The connection between The Secret and Buddhism may not be altogether clear, but it’s there. I have a fiend who works a large Buddhist bookshop in Los Angeles. A couple years ago she told me that The Secret basically kept the store afloat. The store’s impressive stock of just about every Buddhist book currently in print wasn’t selling for sour beans, but copies of The Secret were flying out the doors so fast they could barely keep it in stock.The authors of The Secret draw upon the general public’s vague understanding of the Hindu/Buddhist concept of karma, couple that with a few mystical sounding pseudo-spiritual superstitions and latch it all on to that perennial best-seller greed. The result is a vaguely Eastern sounding philosophy that says just wish for something real hard and it’ll come to you. If you want that BMW bad enough, picture it in your mind’s eye and you’ll get it.In the Family Guy episode Brian watches as his novel tanks while books about this kind of soft-soap spirituality sell by the truckload. So he cynically puts together his own version of the same thing and it’s a big hit. Sadly, this is not so far removed from what’s really happening.
My friend Brucekowski (thus dubbed because his name is Bruce and his writing showed the influence of Bukowski) and I hatched a similar scheme many years ago, as we sat there watching hippie burnouts and self-absorbed yuppies attempt to save the Earth by throwing all their recyclables in the wrong bins. Being within driving distance of presidential estates like Monticello (Jefferson), Ash Lawn (Monroe), Montpelier (Madison), and even Mount Vernon (Washington) at a stretch, our idea was to gather rocks, dirt, sticks and moss (and maybe even gravestone chippings) from the grounds and sell them in little baggies, which would be placed under pillows or dangled from rearview mirrors, where they would emanate that Founding Father aura to… I dunno, make you smarter, more eloquent, virile, you name it. We didn’t really get that far with the plan. But of course we immediately saw the potential for workbooks, $4.99/min. phone lines, and other additional merchandising tie-ins. Smooth operators are standing by…
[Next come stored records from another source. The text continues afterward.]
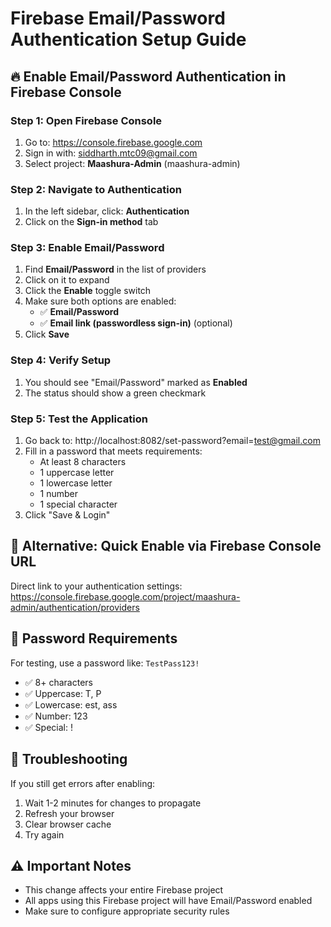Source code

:# Firebase Email/Password Authentication Setup Guide

## 🔥 Enable Email/Password Authentication in Firebase Console

### Step 1: Open Firebase Console
1. Go to: https://console.firebase.google.com
2. Sign in with: siddharth.mtc09@gmail.com
3. Select project: **Maashura-Admin** (maashura-admin)

### Step 2: Navigate to Authentication
1. In the left sidebar, click: **Authentication**
2. Click on the **Sign-in method** tab

### Step 3: Enable Email/Password
1. Find **Email/Password** in the list of providers
2. Click on it to expand
3. Click the **Enable** toggle switch
4. Make sure both options are enabled:
   - ✅ **Email/Password** 
   - ✅ **Email link (passwordless sign-in)** (optional)
5. Click **Save**

### Step 4: Verify Setup
1. You should see "Email/Password" marked as **Enabled**
2. The status should show a green checkmark

### Step 5: Test the Application
1. Go back to: http://localhost:8082/set-password?email=test@gmail.com
2. Fill in a password that meets requirements:
   - At least 8 characters
   - 1 uppercase letter
   - 1 lowercase letter
   - 1 number
   - 1 special character
3. Click "Save & Login"

## 🚀 Alternative: Quick Enable via Firebase Console URL

Direct link to your authentication settings:
https://console.firebase.google.com/project/maashura-admin/authentication/providers

## 📧 Password Requirements
For testing, use a password like: `TestPass123!`
- ✅ 8+ characters
- ✅ Uppercase: T, P
- ✅ Lowercase: est, ass
- ✅ Number: 123
- ✅ Special: !

## 🔧 Troubleshooting
If you still get errors after enabling:
1. Wait 1-2 minutes for changes to propagate
2. Refresh your browser
3. Clear browser cache
4. Try again

## ⚠️ Important Notes
- This change affects your entire Firebase project
- All apps using this Firebase project will have Email/Password enabled
- Make sure to configure appropriate security rules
So, what do you say? I mean, here I am blathering on a blog for my own amusement, and obviously you all don’t have anything better to do if you’re reading this. And we could all use some extra money, yes? So are we going to put our heads together and bring this idea to fruition or what? If it sounds unscrupulous to you, think of it this way: at least we’d be preventing people from spending that money on The Secret. We would use our newfound wealth for good, not evil!